Introduction
Cette réflexion collective sur les censures contemporaines apporte un nouvel éclairage aux thématiques et problématiques développées dans la revue Plasticité1 qui mettent en tension ce que l’on peut nommer par exemple des fixités et des flexibilités.
La censure voudrait que l’on voie autrement et même que l’on apprenne à voir selon un certain angle. Une nouvelle « culture visuelle » se forge, répartissant le visible et l’invisible dans les représentations. Cependant, cette répartition ne dépend plus de ce que l’on peut voir et de ce que l’on ne peut pas voir pour des raisons techniques ou physiques. Elle dépend de ce que l’on veut voir et de ce que l’on ne veut plus voir représenté, l’œuvre dialoguant avec des réalités extérieures qu’il serait urgent de porter sur la scène artistique. Elle dépend surtout d’une décision qui déclare des réalités indignes ou dignes d’être représentées. Cette décision recadre par exemple un tableau et réorganise les éléments composant celui-ci, en fonction d’une nécessité externe déterminée par des enjeux qui dépassent l’approche esthétique et artistique. La nouvelle perception s’imprègne de valeurs, de croyances, d’histoires sensibles filtrant le regard, l’émotion, l’interprétation des œuvres. La censure opère ainsi une classification discriminante, en réglant la focale pour faire saillir des traits définis d’avance et de plus en plus attendus, voire conventionnels, colorés de morale instituée, considérée comme nécessaire à une nouvelle vision du monde commun. La plasticité quant à elle décadre et défocalise, donnant leur chance d’exister à davantage de relations avec les œuvres.
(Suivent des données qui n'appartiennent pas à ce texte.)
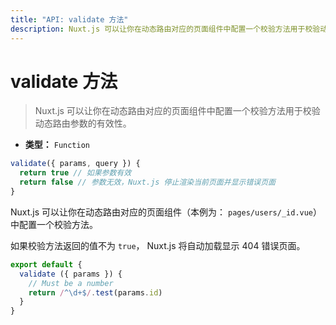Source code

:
 ```yaml
---
title: "API: validate 方法"
description: Nuxt.js 可以让你在动态路由对应的页面组件中配置一个校验方法用于校验动态路由参数的有效性。
---
```


# validate 方法

> Nuxt.js 可以让你在动态路由对应的页面组件中配置一个校验方法用于校验动态路由参数的有效性。

- **类型：** `Function`

```js
validate({ params, query }) {
  return true // 如果参数有效
  return false // 参数无效，Nuxt.js 停止渲染当前页面并显示错误页面
}
```

Nuxt.js 可以让你在动态路由对应的页面组件（本例为： `pages/users/_id.vue`）中配置一个校验方法。

如果校验方法返回的值不为 `true`， Nuxt.js 将自动加载显示 404 错误页面。

```js
export default {
  validate ({ params }) {
    // Must be a number
    return /^\d+$/.test(params.id)
  }
}
```
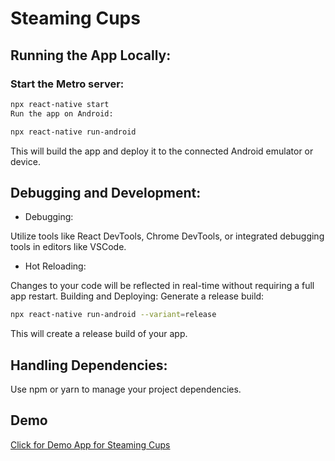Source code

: # Steaming Cups

## Running the App Locally:
### Start the Metro server:

``` bash
npx react-native start
Run the app on Android:
```

``` bash
npx react-native run-android
```

This will build the app and deploy it to the connected Android emulator or device.


## Debugging and Development:
- Debugging:

Utilize tools like React DevTools, Chrome DevTools, or integrated debugging tools in editors like VSCode.

- Hot Reloading:

Changes to your code will be reflected in real-time without requiring a full app restart.
Building and Deploying:
Generate a release build:

```bash
npx react-native run-android --variant=release
```
This will create a release build of your app.

## Handling Dependencies:

Use npm or yarn to manage your project dependencies.


## Demo

[Click for Demo App for Steaming Cups](https://www.figma.com/proto/RyVLhDKrymZhThABrSgzIK/Coffee-Shop-App-UI?type=design&node-id=52-2396&t=Lt5NlPeU7UB7xawr-1&scaling=scale-down&page-id=0%3A1&mode=design)
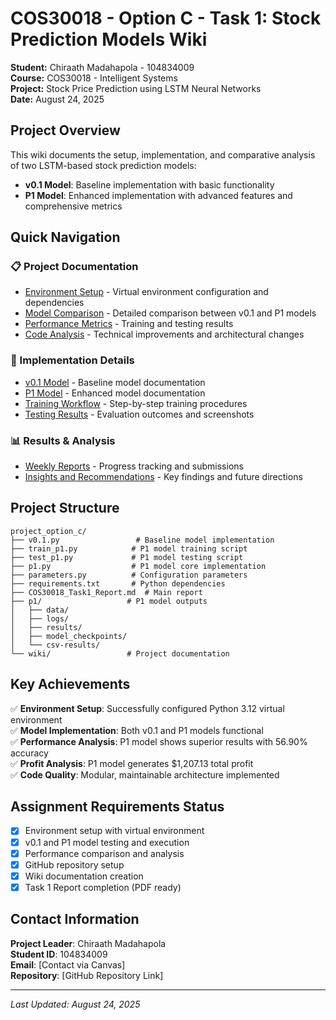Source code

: # COS30018 - Option C - Task 1: Stock Prediction Models Wiki

**Student:** Chiraath Madahapola - 104834009  
**Course:** COS30018 - Intelligent Systems  
**Project:** Stock Price Prediction using LSTM Neural Networks  
**Date:** August 24, 2025

## Project Overview

This wiki documents the setup, implementation, and comparative analysis of two LSTM-based stock prediction models:

- **v0.1 Model**: Baseline implementation with basic functionality
- **P1 Model**: Enhanced implementation with advanced features and comprehensive metrics

## Quick Navigation

### 📋 Project Documentation
- [Environment Setup](Environment-Setup.md) - Virtual environment configuration and dependencies
- [Model Comparison](Model-Comparison.md) - Detailed comparison between v0.1 and P1 models
- [Performance Metrics](Performance-Metrics.md) - Training and testing results
- [Code Analysis](Code-Analysis.md) - Technical improvements and architectural changes

### 🔧 Implementation Details
- [v0.1 Model](v0.1-Model.md) - Baseline model documentation
- [P1 Model](P1-Model.md) - Enhanced model documentation
- [Training Workflow](Training-Workflow.md) - Step-by-step training procedures
- [Testing Results](Testing-Results.md) - Evaluation outcomes and screenshots

### 📊 Results & Analysis
- [Weekly Reports](Weekly-Reports.md) - Progress tracking and submissions
- [Insights and Recommendations](Insights-Recommendations.md) - Key findings and future directions

## Project Structure

```
project_option_c/
├── v0.1.py                 # Baseline model implementation
├── train_p1.py            # P1 model training script
├── test_p1.py             # P1 model testing script
├── p1.py                  # P1 model core implementation
├── parameters.py          # Configuration parameters
├── requirements.txt       # Python dependencies
├── COS30018_Task1_Report.md  # Main report
├── p1/                   # P1 model outputs
│   ├── data/
│   ├── logs/
│   ├── results/
│   ├── model_checkpoints/
│   └── csv-results/
└── wiki/                 # Project documentation
```

## Key Achievements

✅ **Environment Setup**: Successfully configured Python 3.12 virtual environment  
✅ **Model Implementation**: Both v0.1 and P1 models functional  
✅ **Performance Analysis**: P1 model shows superior results with 56.90% accuracy  
✅ **Profit Analysis**: P1 model generates $1,207.13 total profit  
✅ **Code Quality**: Modular, maintainable architecture implemented  

## Assignment Requirements Status

- [x] Environment setup with virtual environment
- [x] v0.1 and P1 model testing and execution
- [x] Performance comparison and analysis
- [x] GitHub repository setup
- [x] Wiki documentation creation
- [x] Task 1 Report completion (PDF ready)

## Contact Information

**Project Leader**: Chiraath Madahapola  
**Student ID**: 104834009  
**Email**: [Contact via Canvas]  
**Repository**: [GitHub Repository Link]

---

*Last Updated: August 24, 2025*
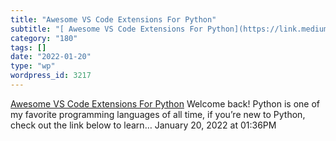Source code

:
 ```yaml
---
title: "Awesome VS Code Extensions For Python"
subtitle: "[ Awesome VS Code Extensions For Python](https://link.medium.com/cTLnfCMdYmb)"
category: "180"
tags: []
date: "2022-01-20"
type: "wp"
wordpress_id: 3217
---
```

[ Awesome VS Code Extensions For Python](https://link.medium.com/cTLnfCMdYmb)
 Welcome back! Python is one of my favorite programming languages of all time, if you’re new to Python, check out the link below to learn…
January 20, 2022 at 01:36PM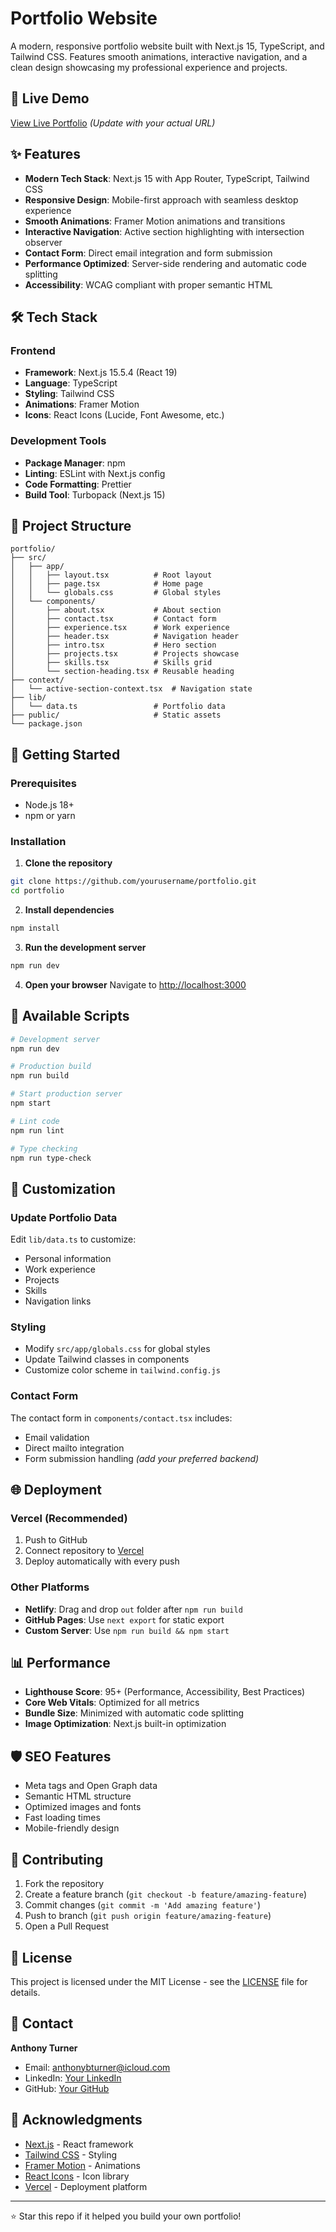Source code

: # Portfolio Website

A modern, responsive portfolio website built with Next.js 15, TypeScript, and Tailwind CSS. Features smooth animations, interactive navigation, and a clean design showcasing my professional experience and projects.

## 🚀 Live Demo

[View Live Portfolio](https://anthonybturner-next.vercel.app) _(Update with your actual URL)_

## ✨ Features

- **Modern Tech Stack**: Next.js 15 with App Router, TypeScript, Tailwind CSS
- **Responsive Design**: Mobile-first approach with seamless desktop experience
- **Smooth Animations**: Framer Motion animations and transitions
- **Interactive Navigation**: Active section highlighting with intersection observer
- **Contact Form**: Direct email integration and form submission
- **Performance Optimized**: Server-side rendering and automatic code splitting
- **Accessibility**: WCAG compliant with proper semantic HTML

## 🛠️ Tech Stack

### Frontend

- **Framework**: Next.js 15.5.4 (React 19)
- **Language**: TypeScript
- **Styling**: Tailwind CSS
- **Animations**: Framer Motion
- **Icons**: React Icons (Lucide, Font Awesome, etc.)

### Development Tools

- **Package Manager**: npm
- **Linting**: ESLint with Next.js config
- **Code Formatting**: Prettier
- **Build Tool**: Turbopack (Next.js 15)

## 📁 Project Structure

```
portfolio/
├── src/
│   ├── app/
│   │   ├── layout.tsx          # Root layout
│   │   ├── page.tsx            # Home page
│   │   └── globals.css         # Global styles
│   └── components/
│       ├── about.tsx           # About section
│       ├── contact.tsx         # Contact form
│       ├── experience.tsx      # Work experience
│       ├── header.tsx          # Navigation header
│       ├── intro.tsx           # Hero section
│       ├── projects.tsx        # Projects showcase
│       ├── skills.tsx          # Skills grid
│       └── section-heading.tsx # Reusable heading
├── context/
│   └── active-section-context.tsx  # Navigation state
├── lib/
│   └── data.ts                 # Portfolio data
├── public/                     # Static assets
└── package.json
```

## 🚀 Getting Started

### Prerequisites

- Node.js 18+
- npm or yarn

### Installation

1. **Clone the repository**

```bash
git clone https://github.com/yourusername/portfolio.git
cd portfolio
```

2. **Install dependencies**

```bash
npm install
```

3. **Run the development server**

```bash
npm run dev
```

4. **Open your browser**
   Navigate to [http://localhost:3000](http://localhost:3000)

## 📝 Available Scripts

```bash
# Development server
npm run dev

# Production build
npm run build

# Start production server
npm start

# Lint code
npm run lint

# Type checking
npm run type-check
```

## 🎨 Customization

### Update Portfolio Data

Edit `lib/data.ts` to customize:

- Personal information
- Work experience
- Projects
- Skills
- Navigation links

### Styling

- Modify `src/app/globals.css` for global styles
- Update Tailwind classes in components
- Customize color scheme in `tailwind.config.js`

### Contact Form

The contact form in `components/contact.tsx` includes:

- Email validation
- Direct mailto integration
- Form submission handling _(add your preferred backend)_

## 🌐 Deployment

### Vercel (Recommended)

1. Push to GitHub
2. Connect repository to [Vercel](https://vercel.com)
3. Deploy automatically with every push

### Other Platforms

- **Netlify**: Drag and drop `out` folder after `npm run build`
- **GitHub Pages**: Use `next export` for static export
- **Custom Server**: Use `npm run build && npm start`

## 📊 Performance

- **Lighthouse Score**: 95+ (Performance, Accessibility, Best Practices)
- **Core Web Vitals**: Optimized for all metrics
- **Bundle Size**: Minimized with automatic code splitting
- **Image Optimization**: Next.js built-in optimization

## 🛡️ SEO Features

- Meta tags and Open Graph data
- Semantic HTML structure
- Optimized images and fonts
- Fast loading times
- Mobile-friendly design

## 🤝 Contributing

1. Fork the repository
2. Create a feature branch (`git checkout -b feature/amazing-feature`)
3. Commit changes (`git commit -m 'Add amazing feature'`)
4. Push to branch (`git push origin feature/amazing-feature`)
5. Open a Pull Request

## 📄 License

This project is licensed under the MIT License - see the [LICENSE](LICENSE) file for details.

## 👤 Contact

**Anthony Turner**

- Email: anthonybturner@icloud.com
- LinkedIn: [Your LinkedIn](https://linkedin.com/in/yourprofile)
- GitHub: [Your GitHub](https://github.com/yourusername)

## 🙏 Acknowledgments

- [Next.js](https://nextjs.org/) - React framework
- [Tailwind CSS](https://tailwindcss.com/) - Styling
- [Framer Motion](https://www.framer.com/motion/) - Animations
- [React Icons](https://react-icons.github.io/react-icons/) - Icon library
- [Vercel](https://vercel.com/) - Deployment platform

---

⭐ Star this repo if it helped you build your own portfolio!
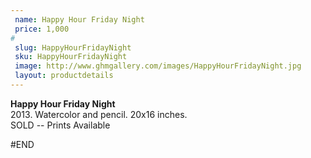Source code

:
 ```yaml
---
 name: Happy Hour Friday Night
 price: 1,000
#
 slug: HappyHourFridayNight
 sku: HappyHourFridayNight
 image: http://www.ghmgallery.com/images/HappyHourFridayNight.jpg
 layout: productdetails
---
```

<strong>Happy Hour Friday Night</strong><br />
 2013. Watercolor and pencil. 20x16 inches.<br />
 SOLD -- Prints Available<br />
 
 
 
 
#END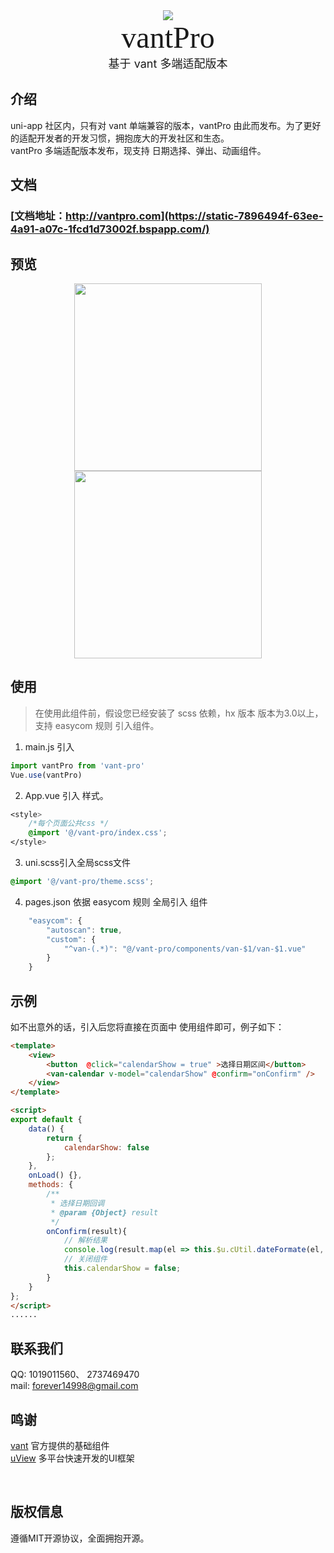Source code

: <center><img src="https://static-7896494f-63ee-4a91-a07c-1fcd1d73002f.bspapp.com/assets/logo.png"></img> </center>
<center><font face="黑体" size=8>vantPro</font></center>
<center><font  size=4>基于 vant 多端适配版本</font></center>

## 介绍


uni-app 社区内，只有对 vant 单端兼容的版本，vantPro 由此而发布。为了更好的适配开发者的开发习惯，拥抱庞大的开发社区和生态。   
vantPro 多端适配版本发布，现支持 日期选择、弹出、动画组件。
​

##  文档


### [文档地址：http://vantpro.com](https://static-7896494f-63ee-4a91-a07c-1fcd1d73002f.bspapp.com/)


##  预览


<center>
<img src="https://static-7896494f-63ee-4a91-a07c-1fcd1d73002f.bspapp.com/assets/h5logo.png" width="300"></img> 
<span style="display: inline-block; width: 240px"></span>
<img src="https://static-7896494f-63ee-4a91-a07c-1fcd1d73002f.bspapp.com/assets/img/wx-logo.b60e91fb.jpg" width="300"></img> 
</center>


##  使用


> 在使用此组件前，假设您已经安装了 scss 依赖，hx 版本 版本为3.0以上，支持 easycom 规则 引入组件。

1. main.js 引入
```javascript
import vantPro from 'vant-pro' 
Vue.use(vantPro)
```

2. App.vue 引入 样式。
```css
<style>
	/*每个页面公共css */
	@import '@/vant-pro/index.css';
</style>
```

3. uni.scss引入全局scss文件
```css
@import '@/vant-pro/theme.scss';
```

4. pages.json 依据 easycom 规则 全局引入 组件
```javascript
	"easycom": {
		"autoscan": true,
		"custom": {
			"^van-(.*)": "@/vant-pro/components/van-$1/van-$1.vue"
		}
	}
```


##  示例



如不出意外的话，引入后您将直接在页面中 使用组件即可，例子如下：


```html
<template>
	<view>
		<button  @click="calendarShow = true" >选择日期区间</button>
		<van-calendar v-model="calendarShow" @confirm="onConfirm" />
	</view>
</template>

<script>
export default {
	data() {
		return {
			calendarShow: false
		};
	},
	onLoad() {},
	methods: {
		/**
		 * 选择日期回调
		 * @param {Object} result
		 */
		onConfirm(result){
			// 解析结果
			console.log(result.map(el => this.$u.cUtil.dateFormate(el, 'yyyy-MM-dd')));
			// 关闭组件
			this.calendarShow = false;
		}
	}
};
</script>
......
```
##  联系我们
QQ: 1019011560、   2737469470   
mail: forever14998@gmail.com


##  鸣谢

[vant](https://github.com/youzan/vant)    官方提供的基础组件   
[uView](https://www.uviewui.com/) 多平台快速开发的UI框架

​


## 版权信息

遵循MIT开源协议，全面拥抱开源。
Dans le souci de défocaliser l’attention qui pourrait se trouver définitivement bloquée sur un élément composant le dispositif artistique, une méthode de recherche, de pédagogie et de création privilégie la transitionnalité, préférant aux rapports de forces avec les œuvres un rapport de souplesse. Nous envisagerons trois notions permettant de penser la censure et la résistance à la censure : la notion d’unarité, celle de dispositifs plastiques et celle de transitionnalité.
Unarité
« Unaire2 » est un terme que Roland Barthes emprunte à la grammaire générative et transformationnelle. La transformation unaire ou singulière s’applique à une seule phrase (par exemple la transformation passive) et la transformation binaire ou généralisée s'applique à deux phrases au moins. Par exemple, la structure complexe de la phrase repose sur la transformation de deux phrases, l’une étant la matrice ou la constituante et l’autre étant l’enchâssée et devenant la subordonnée. Les points d’enchâssements sont nombreux dans le cas de la transformation binaire ou généralisée, tandis que, dans la transformation unaire, la structure est plus fermée, contient moins de déplacements et de jeu. On peut donc comprendre que ce terme utilisé par Barthes pour décrire un type de photographie lui serve à critiquer une attention centrée sur un aspect limité de la photographie, moins plastique qu’un regard qui introduit du jeu, du trouble et un déplacement plus à même de créer du champ, un sens incertain, moins univoque ou moins unilatéral. Telle est son approche « souple » de la photographie de Mapplethorpe. Son analyse mérite qu’on la cite en entier :
[I]l me semblait constater que le studium, pour autant qu’il n’est pas traversé, fouetté, zébré par un détail (punctum) qui m’attire ou me blesse, engendrait un type de photo très répandu (le plus répandu du monde), qu’on pourrait appeler la photographie unaire. Dans la grammaire générative, une transformation est unaire, si, à travers elle, une seule suite est générée par la base : telles sont les transformations : passive, négative, interrogative et emphatique. La Photographie est unaire lorsqu’elle transforme emphatiquement la « réalité » sans la dédoubler, la faire vaciller (l’emphase est une force de cohésion) : aucun duel, aucun indirect, aucune disturbance. La Photographie unaire a tout pour être banale, « l’unité » de la composition étant la première règle de la rhétorique vulgaire (et notamment scolaire) : “Le sujet, dit un conseil aux amateurs photographes, doit être simple, débarrassé d’accessoires inutiles ; cela porte un nom : la recherche de l’unité.” Les photos de reportage sont très souvent des photographies unaires (la photo unaire n’est pas forcément paisible). Dans ces images, pas de punctum : du choc — la lettre peut traumatiser —, mais pas de trouble ; la photo peut « crier », non blesser. Ces photos de reportage sont reçues (d’un seul coup), c’est tout. Je les feuillette, je ne les remémore pas ; en elles, jamais un détail (dans tel coin) ne vient couper ma lecture : je m’y intéresse (comme je m’intéresse au monde), je ne les aime pas. Une autre photo unaire, c’est la photo pornographique (je ne dis pas érotique : l’érotique est un pornographique dérangé, fissuré). Rien de plus homogène qu’une photographie pornographique. C’est une photo toujours naïve, sans intention et sans calcul. Comme une vitrine qui ne montrerait, éclairé, qu’un seul joyau, elle est tout entière constituée par la présentation d’une seule chose, le sexe : jamais d’objet second, intempestif, qui vienne cacher à moitié, retarder ou distraire. Preuve a contrario : Mapplethorpe fait passer ses gros plans de sexes, du pornographique à l’érotique, en photographiant de très près les mailles du slip : la photo n’est plus unaire, puisque je m’intéresse au grain du tissu3.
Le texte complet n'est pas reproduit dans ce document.